The government's just listed five objections will now be addressed.
1. Advice of Counsel Defense with Respect to Farrell Fritz Attorney
The advice of counsel defense has been the subject of numerous in-court discussions and written submissions during the pendency of this case. Nothing has been offered by the defense to even suggest that the three aforementioned preconditions to mounting an advice of counsel defense with respect to Charles Strain exists. Simply, all available information indicates that the Farrell Fritz attorney represented Sacred Heart, not defendants. Accordingly, the term "advice of counsel" should not be employed in referring to Charles Strain. Doing so would be legally inappropriate and likely to mislead the jury.
2. Advice of Counsel Defense with Respect to Pamela Lee
The government, having reviewed relevant documents furnished by the defense, maintains that "there is no indication in the documents of any advice she rendered that could form the basis of the advice of counsel defense. There is also no indication that Pamela Lee was representing the defendants at the time of the bank fraud." (Govt's Letter of Jan. 11, 2017 at 2.) The defense believes otherwise.

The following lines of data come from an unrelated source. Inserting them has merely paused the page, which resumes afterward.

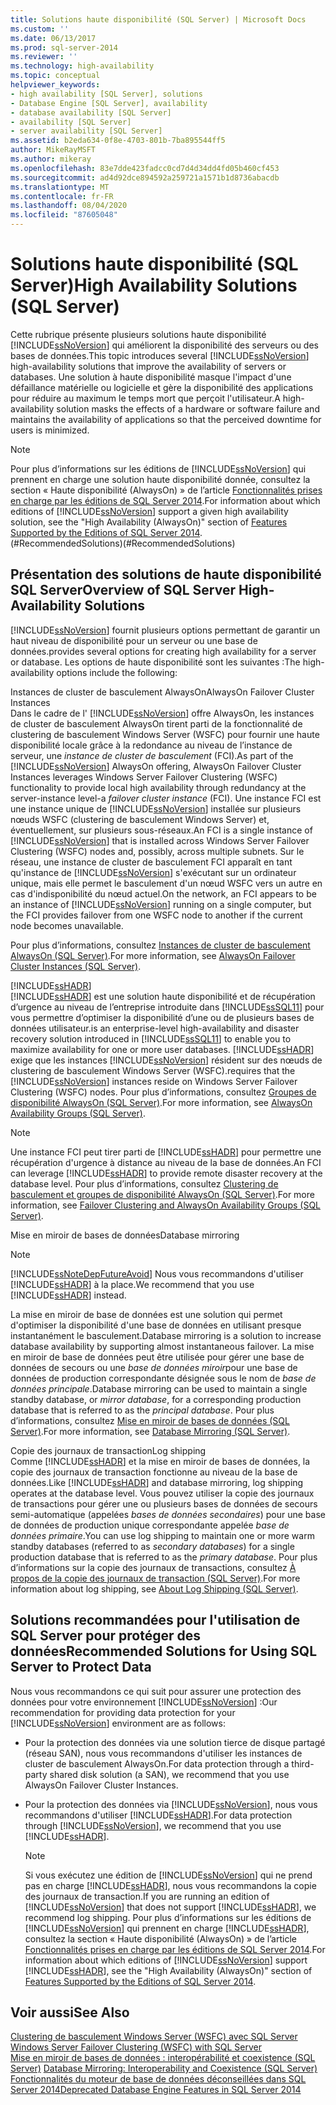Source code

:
```yaml
---
title: Solutions haute disponibilité (SQL Server) | Microsoft Docs
ms.custom: ''
ms.date: 06/13/2017
ms.prod: sql-server-2014
ms.reviewer: ''
ms.technology: high-availability
ms.topic: conceptual
helpviewer_keywords:
- high availability [SQL Server], solutions
- Database Engine [SQL Server], availability
- database availability [SQL Server]
- availability [SQL Server]
- server availability [SQL Server]
ms.assetid: b2eda634-0f8e-4703-801b-7ba895544ff5
author: MikeRayMSFT
ms.author: mikeray
ms.openlocfilehash: 83e7dde423fadcc0cd7d4d34dd4fd05b460cf453
ms.sourcegitcommit: ad4d92dce894592a259721a1571b1d8736abacdb
ms.translationtype: MT
ms.contentlocale: fr-FR
ms.lasthandoff: 08/04/2020
ms.locfileid: "87605048"
---
```

# <a name="high-availability-solutions-sql-server"></a><span data-ttu-id="3a029-102">Solutions haute disponibilité (SQL Server)</span><span class="sxs-lookup"><span data-stu-id="3a029-102">High Availability Solutions (SQL Server)</span></span>
  <span data-ttu-id="3a029-103">Cette rubrique présente plusieurs solutions haute disponibilité [!INCLUDE[ssNoVersion](../../includes/ssnoversion-md.md)] qui améliorent la disponibilité des serveurs ou des bases de données.</span><span class="sxs-lookup"><span data-stu-id="3a029-103">This topic introduces several [!INCLUDE[ssNoVersion](../../includes/ssnoversion-md.md)] high-availability solutions that improve the availability of servers or databases.</span></span> <span data-ttu-id="3a029-104">Une solution à haute disponibilité masque l'impact d'une défaillance matérielle ou logicielle et gère la disponibilité des applications pour réduire au maximum le temps mort que perçoit l'utilisateur.</span><span class="sxs-lookup"><span data-stu-id="3a029-104">A high-availability solution masks the effects of a hardware or software failure and maintains the availability of applications so that the perceived downtime for users is minimized.</span></span>  
  
> [!NOTE]  
>  <span data-ttu-id="3a029-105">Pour plus d’informations sur les éditions de [!INCLUDE[ssNoVersion](../../includes/ssnoversion-md.md)] qui prennent en charge une solution haute disponibilité donnée, consultez la section « Haute disponibilité (AlwaysOn) » de l’article [Fonctionnalités prises en charge par les éditions de SQL Server 2014](../../getting-started/features-supported-by-the-editions-of-sql-server-2014.md).</span><span class="sxs-lookup"><span data-stu-id="3a029-105">For information about which editions of [!INCLUDE[ssNoVersion](../../includes/ssnoversion-md.md)] support a given high availability solution, see the "High Availability (AlwaysOn)" section of [Features Supported by the Editions of SQL Server 2014](../../getting-started/features-supported-by-the-editions-of-sql-server-2014.md).</span></span>  
<span data-ttu-id="3a029-106">(#RecommendedSolutions)</span><span class="sxs-lookup"><span data-stu-id="3a029-106">(#RecommendedSolutions)</span></span>  
  
##  <a name="overview-of-sql-server-high-availability-solutions"></a><a name="TermsAndDefinitions"></a><span data-ttu-id="3a029-107">Présentation des solutions de haute disponibilité SQL Server</span><span class="sxs-lookup"><span data-stu-id="3a029-107">Overview of SQL Server High-Availability Solutions</span></span>  
 [!INCLUDE[ssNoVersion](../../includes/ssnoversion-md.md)] <span data-ttu-id="3a029-108">fournit plusieurs options permettant de garantir un haut niveau de disponibilité pour un serveur ou une base de données.</span><span class="sxs-lookup"><span data-stu-id="3a029-108">provides several options for creating high availability for a server or database.</span></span> <span data-ttu-id="3a029-109">Les options de haute disponibilité sont les suivantes :</span><span class="sxs-lookup"><span data-stu-id="3a029-109">The high-availability options include the following:</span></span>  
  
 <span data-ttu-id="3a029-110">Instances de cluster de basculement AlwaysOn</span><span class="sxs-lookup"><span data-stu-id="3a029-110">AlwaysOn Failover Cluster Instances</span></span>  
 <span data-ttu-id="3a029-111">Dans le cadre de l' [!INCLUDE[ssNoVersion](../../includes/ssnoversion-md.md)] offre AlwaysOn, les instances de cluster de basculement AlwaysOn tirent parti de la fonctionnalité de clustering de basculement Windows Server (WSFC) pour fournir une haute disponibilité locale grâce à la redondance au niveau de l’instance de serveur, une *instance de cluster de basculement* (FCI).</span><span class="sxs-lookup"><span data-stu-id="3a029-111">As part of the [!INCLUDE[ssNoVersion](../../includes/ssnoversion-md.md)] AlwaysOn offering, AlwaysOn Failover Cluster Instances leverages Windows Server Failover Clustering (WSFC) functionality to provide local high availability through redundancy at the server-instance level-a *failover cluster instance* (FCI).</span></span> <span data-ttu-id="3a029-112">Une instance FCI est une instance unique de [!INCLUDE[ssNoVersion](../../includes/ssnoversion-md.md)] installée sur plusieurs nœuds WSFC (clustering de basculement Windows Server) et, éventuellement, sur plusieurs sous-réseaux.</span><span class="sxs-lookup"><span data-stu-id="3a029-112">An FCI is a single instance of [!INCLUDE[ssNoVersion](../../includes/ssnoversion-md.md)] that is installed across Windows Server Failover Clustering (WSFC) nodes and, possibly, across multiple subnets.</span></span> <span data-ttu-id="3a029-113">Sur le réseau, une instance de cluster de basculement FCI apparaît en tant qu'instance de [!INCLUDE[ssNoVersion](../../includes/ssnoversion-md.md)] s'exécutant sur un ordinateur unique, mais elle permet le basculement d'un nœud WSFC vers un autre en cas d'indisponibilité du nœud actuel.</span><span class="sxs-lookup"><span data-stu-id="3a029-113">On the network, an FCI appears to be an instance of [!INCLUDE[ssNoVersion](../../includes/ssnoversion-md.md)] running on a single computer, but the FCI provides failover from one WSFC node to another if the current node becomes unavailable.</span></span>  
  
 <span data-ttu-id="3a029-114">Pour plus d’informations, consultez [Instances de cluster de basculement AlwaysOn (SQL Server)](windows/always-on-failover-cluster-instances-sql-server.md).</span><span class="sxs-lookup"><span data-stu-id="3a029-114">For more information, see [AlwaysOn Failover Cluster Instances (SQL Server)](windows/always-on-failover-cluster-instances-sql-server.md).</span></span>  
  
 [!INCLUDE[ssHADR](../../includes/sshadr-md.md)]  
 [!INCLUDE[ssHADR](../../includes/sshadr-md.md)] <span data-ttu-id="3a029-115">est une solution haute disponibilité et de récupération d’urgence au niveau de l’entreprise introduite dans [!INCLUDE[ssSQL11](../../includes/sssql11-md.md)] pour vous permettre d’optimiser la disponibilité d’une ou de plusieurs bases de données utilisateur.</span><span class="sxs-lookup"><span data-stu-id="3a029-115">is an enterprise-level high-availability and disaster recovery solution introduced in [!INCLUDE[ssSQL11](../../includes/sssql11-md.md)] to enable you to maximize availability for one or more user databases.</span></span> [!INCLUDE[ssHADR](../../includes/sshadr-md.md)] <span data-ttu-id="3a029-116">exige que les instances [!INCLUDE[ssNoVersion](../../includes/ssnoversion-md.md)] résident sur des nœuds de clustering de basculement Windows Server (WSFC).</span><span class="sxs-lookup"><span data-stu-id="3a029-116">requires that the [!INCLUDE[ssNoVersion](../../includes/ssnoversion-md.md)] instances reside on Windows Server Failover Clustering (WSFC) nodes.</span></span> <span data-ttu-id="3a029-117">Pour plus d’informations, consultez [Groupes de disponibilité AlwaysOn (SQL Server)](../../database-engine/availability-groups/windows/always-on-availability-groups-sql-server.md).</span><span class="sxs-lookup"><span data-stu-id="3a029-117">For more information, see [AlwaysOn Availability Groups (SQL Server)](../../database-engine/availability-groups/windows/always-on-availability-groups-sql-server.md).</span></span>  
  
> [!NOTE]  
>  <span data-ttu-id="3a029-118">Une instance FCI peut tirer parti de [!INCLUDE[ssHADR](../../includes/sshadr-md.md)] pour permettre une récupération d'urgence à distance au niveau de la base de données.</span><span class="sxs-lookup"><span data-stu-id="3a029-118">An FCI can leverage [!INCLUDE[ssHADR](../../includes/sshadr-md.md)] to provide remote disaster recovery at the database level.</span></span> <span data-ttu-id="3a029-119">Pour plus d’informations, consultez [Clustering de basculement et groupes de disponibilité AlwaysOn &#40;SQL Server&#41;](../../database-engine/availability-groups/windows/failover-clustering-and-always-on-availability-groups-sql-server.md).</span><span class="sxs-lookup"><span data-stu-id="3a029-119">For more information, see [Failover Clustering and AlwaysOn Availability Groups &#40;SQL Server&#41;](../../database-engine/availability-groups/windows/failover-clustering-and-always-on-availability-groups-sql-server.md).</span></span>  
  
 <span data-ttu-id="3a029-120">Mise en miroir de bases de données</span><span class="sxs-lookup"><span data-stu-id="3a029-120">Database mirroring</span></span>  
 > [!NOTE]  
>  [!INCLUDE[ssNoteDepFutureAvoid](../../includes/ssnotedepfutureavoid-md.md)] <span data-ttu-id="3a029-121">Nous vous recommandons d'utiliser [!INCLUDE[ssHADR](../../includes/sshadr-md.md)] à la place.</span><span class="sxs-lookup"><span data-stu-id="3a029-121">We recommend that you use [!INCLUDE[ssHADR](../../includes/sshadr-md.md)] instead.</span></span>  
  
 <span data-ttu-id="3a029-122">La mise en miroir de base de données est une solution qui permet d'optimiser la disponibilité d'une base de données en utilisant presque instantanément le basculement.</span><span class="sxs-lookup"><span data-stu-id="3a029-122">Database mirroring is a solution to increase database availability by supporting almost instantaneous failover.</span></span> <span data-ttu-id="3a029-123">La mise en miroir de base de données peut être utilisée pour gérer une base de données de secours ou une *base de données miroir*pour une base de données de production correspondante désignée sous le nom de *base de données principale*.</span><span class="sxs-lookup"><span data-stu-id="3a029-123">Database mirroring can be used to maintain a single standby database, or *mirror database*, for a corresponding production database that is referred to as the *principal database*.</span></span> <span data-ttu-id="3a029-124">Pour plus d’informations, consultez [Mise en miroir de bases de données &#40;SQL Server&#41;](../../database-engine/database-mirroring/database-mirroring-sql-server.md).</span><span class="sxs-lookup"><span data-stu-id="3a029-124">For more information, see [Database Mirroring &#40;SQL Server&#41;](../../database-engine/database-mirroring/database-mirroring-sql-server.md).</span></span>  
  
 <span data-ttu-id="3a029-125">Copie des journaux de transaction</span><span class="sxs-lookup"><span data-stu-id="3a029-125">Log shipping</span></span>  
 <span data-ttu-id="3a029-126">Comme [!INCLUDE[ssHADR](../../includes/sshadr-md.md)] et la mise en miroir de bases de données, la copie des journaux de transaction fonctionne au niveau de la base de données.</span><span class="sxs-lookup"><span data-stu-id="3a029-126">Like [!INCLUDE[ssHADR](../../includes/sshadr-md.md)] and database mirroring, log shipping operates at the database level.</span></span> <span data-ttu-id="3a029-127">Vous pouvez utiliser la copie des journaux de transactions pour gérer une ou plusieurs bases de données de secours semi-automatique (appelées *bases de données secondaires*) pour une base de données de production unique correspondante appelée *base de données primaire*.</span><span class="sxs-lookup"><span data-stu-id="3a029-127">You can use log shipping to maintain one or more warm standby databases (referred to as *secondary databases*) for a single production database that is referred to as the *primary database*.</span></span> <span data-ttu-id="3a029-128">Pour plus d’informations sur la copie des journaux de transactions, consultez [À propos de la copie des journaux de transaction &#40;SQL Server&#41;](../../database-engine/log-shipping/about-log-shipping-sql-server.md).</span><span class="sxs-lookup"><span data-stu-id="3a029-128">For more information about log shipping, see [About Log Shipping &#40;SQL Server&#41;](../../database-engine/log-shipping/about-log-shipping-sql-server.md).</span></span>  
  
##  <a name="recommended-solutions-for-using-sql-server-to-protect-data"></a><a name="RecommendedSolutions"></a> <span data-ttu-id="3a029-129">Solutions recommandées pour l'utilisation de SQL Server pour protéger des données</span><span class="sxs-lookup"><span data-stu-id="3a029-129">Recommended Solutions for Using SQL Server to Protect Data</span></span>  
 <span data-ttu-id="3a029-130">Nous vous recommandons ce qui suit pour assurer une protection des données pour votre environnement [!INCLUDE[ssNoVersion](../../includes/ssnoversion-md.md)] :</span><span class="sxs-lookup"><span data-stu-id="3a029-130">Our recommendation for providing data protection for your [!INCLUDE[ssNoVersion](../../includes/ssnoversion-md.md)] environment are as follows:</span></span>  
  
-   <span data-ttu-id="3a029-131">Pour la protection des données via une solution tierce de disque partagé (réseau SAN), nous vous recommandons d'utiliser les instances de cluster de basculement AlwaysOn.</span><span class="sxs-lookup"><span data-stu-id="3a029-131">For data protection through a third-party shared disk solution (a SAN), we recommend that you use AlwaysOn Failover Cluster Instances.</span></span>  
  
-   <span data-ttu-id="3a029-132">Pour la protection des données via [!INCLUDE[ssNoVersion](../../includes/ssnoversion-md.md)], nous vous recommandons d'utiliser [!INCLUDE[ssHADR](../../includes/sshadr-md.md)].</span><span class="sxs-lookup"><span data-stu-id="3a029-132">For data protection through [!INCLUDE[ssNoVersion](../../includes/ssnoversion-md.md)], we recommend that you use [!INCLUDE[ssHADR](../../includes/sshadr-md.md)].</span></span>  
  
    > [!NOTE]  
    >  <span data-ttu-id="3a029-133">Si vous exécutez une édition de [!INCLUDE[ssNoVersion](../../includes/ssnoversion-md.md)] qui ne prend pas en charge [!INCLUDE[ssHADR](../../includes/sshadr-md.md)], nous vous recommandons la copie des journaux de transaction.</span><span class="sxs-lookup"><span data-stu-id="3a029-133">If you are running an edition of [!INCLUDE[ssNoVersion](../../includes/ssnoversion-md.md)] that does not support [!INCLUDE[ssHADR](../../includes/sshadr-md.md)], we recommend log shipping.</span></span> <span data-ttu-id="3a029-134">Pour plus d’informations sur les éditions de [!INCLUDE[ssNoVersion](../../includes/ssnoversion-md.md)] qui prennent en charge [!INCLUDE[ssHADR](../../includes/sshadr-md.md)], consultez la section « Haute disponibilité (AlwaysOn) » de l’article [Fonctionnalités prises en charge par les éditions de SQL Server 2014](../../getting-started/features-supported-by-the-editions-of-sql-server-2014.md).</span><span class="sxs-lookup"><span data-stu-id="3a029-134">For information about which editions of [!INCLUDE[ssNoVersion](../../includes/ssnoversion-md.md)] support [!INCLUDE[ssHADR](../../includes/sshadr-md.md)], see the "High Availability (AlwaysOn)" section of [Features Supported by the Editions of SQL Server 2014](../../getting-started/features-supported-by-the-editions-of-sql-server-2014.md).</span></span>  
  
## <a name="see-also"></a><span data-ttu-id="3a029-135">Voir aussi</span><span class="sxs-lookup"><span data-stu-id="3a029-135">See Also</span></span>  
 <span data-ttu-id="3a029-136">[Clustering de basculement Windows Server &#40;WSFC&#41; avec SQL Server](windows/windows-server-failover-clustering-wsfc-with-sql-server.md) </span><span class="sxs-lookup"><span data-stu-id="3a029-136">[Windows Server Failover Clustering &#40;WSFC&#41; with SQL Server](windows/windows-server-failover-clustering-wsfc-with-sql-server.md) </span></span>  
 <span data-ttu-id="3a029-137">[Mise en miroir de bases de données : interopérabilité et coexistence &#40;SQL Server&#41;](../../database-engine/database-mirroring/database-mirroring-interoperability-and-coexistence-sql-server.md) </span><span class="sxs-lookup"><span data-stu-id="3a029-137">[Database Mirroring: Interoperability and Coexistence &#40;SQL Server&#41;](../../database-engine/database-mirroring/database-mirroring-interoperability-and-coexistence-sql-server.md) </span></span>  
 [<span data-ttu-id="3a029-138">Fonctionnalités du moteur de base de données déconseillées dans SQL Server 2014</span><span class="sxs-lookup"><span data-stu-id="3a029-138">Deprecated Database Engine Features in SQL Server 2014</span></span>](../../database-engine/deprecated-database-engine-features-in-sql-server-2016.md)  
  
  
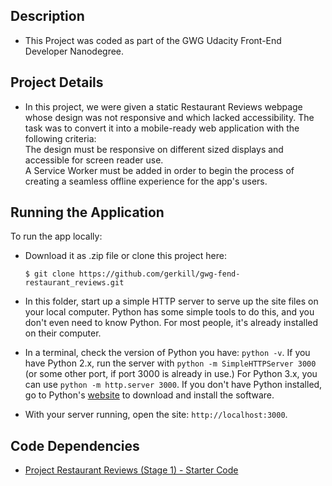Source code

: ## Description

* This Project was coded as part of the GWG Udacity Front-End Developer Nanodegree.

## Project Details

* In this project, we were given a static Restaurant Reviews webpage whose design was not responsive and which lacked accessibility. The task was to convert it  into a mobile-ready web application with the following criteria:<br>
The design  must be responsive on different sized displays and accessible for screen reader use.<br>
A Service Worker must be added in order to begin the process of creating a seamless offline experience for the app's users.

## Running the Application

To run the app locally:<br>
* Download it as .zip file or clone this project here:

    ```
    $ git clone https://github.com/gerkill/gwg-fend-restaurant_reviews.git
    ```

* In this folder, start up a simple HTTP server to serve up the site files on your local computer. Python has some simple tools to do this, and you don't even need to know Python. For most people, it's already installed on their computer.

* In a terminal, check the version of Python you have: `python -v`. If you have Python 2.x, run the server with `python -m SimpleHTTPServer 3000` (or some other port, if port 3000 is already in use.) For Python 3.x, you can use `python -m http.server 3000`. If you don't have Python installed, go to Python's [website](https://www.python.org/) to download and install the software.

* With your server running, open the site: `http://localhost:3000`.

## Code Dependencies

* [Project Restaurant Reviews (Stage 1) - Starter Code](https://github.com/udacity/mws-restaurant-stage-1)
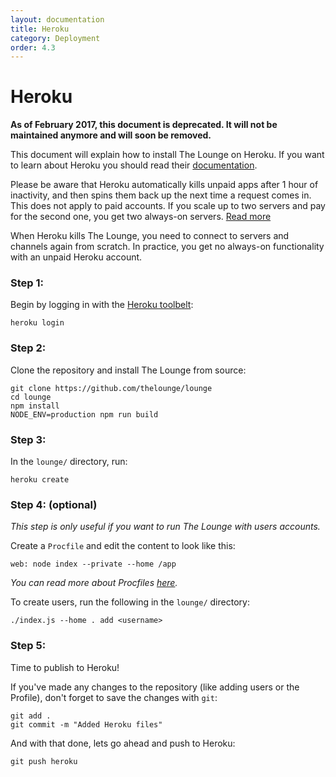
 ```yaml
---
layout: documentation
title: Heroku
category: Deployment
order: 4.3
---
```


# Heroku

<div class="alert alert-danger" role="alert">
  <strong>As of February 2017, this document is deprecated. It will not be maintained anymore and will soon be removed.</strong>
</div>

This document will explain how to install The Lounge on Heroku. If you want to learn about Heroku you should read their [documentation](https://devcenter.heroku.com/articles/getting-started-with-nodejs#introduction).

<div class="alert alert-warning" role="alert">
  <p>
    Please be aware that Heroku automatically kills unpaid apps after 1 hour of inactivity, and then spins them back up the next time a request comes in.
    This does not apply to paid accounts.
    If you scale up to two servers and pay for the second one, you get two always-on servers.
    <a href="https://devcenter.heroku.com/articles/dynos\#dyno-sleeping">Read more</a>
  </p>

  <p>
    When Heroku kills The Lounge, you need to connect to servers and channels again from scratch.
    In practice, you get no always-on functionality with an unpaid Heroku account.
  </p>
</div>

### Step 1:

Begin by logging in with the [Heroku toolbelt](https://toolbelt.heroku.com/):

```
heroku login
```

### Step 2:

Clone the repository and install The Lounge from source:

```
git clone https://github.com/thelounge/lounge
cd lounge
npm install
NODE_ENV=production npm run build
```

### Step 3:

In the `lounge/` directory, run:

```
heroku create
```

### Step 4: (optional)

_This step is only useful if you want to run The Lounge with users accounts._

Create a `Procfile` and edit the content to look like this:

```
web: node index --private --home /app
```

_You can read more about Procfiles [here](https://devcenter.heroku.com/articles/procfile)._

To create users, run the following in the `lounge/` directory:

```
./index.js --home . add <username>
```

### Step 5:

Time to publish to Heroku!

If you've made any changes to the repository (like adding users or the Profile), don't forget to save the changes with `git`:

```
git add .
git commit -m "Added Heroku files"
```

And with that done, lets go ahead and push to Heroku:

```
git push heroku
```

If, contrary to the government's understanding, the defense has information that Lee provided legal advice to the defendants as to the transactions embodied in the charged fraud, they shall so advise the Court and the government with an accompanying proffer at least twenty-four hours before calling the witness to the stand so that I will be in a position to rule on any objection broached by the government without unnecessarily delaying the proceeding. See generally Federal Rule of Criminal Procedure 2 ("These rules are to be interpreted to provide for the just determination of every criminal proceeding . . . and to eliminate unjustifiable . . . delay."). If that proffer addresses in a meaningful fashion the three prerequisites for an advice of counsel defense, the defense may be pursued. Otherwise, again, the term should not be used as to Lee.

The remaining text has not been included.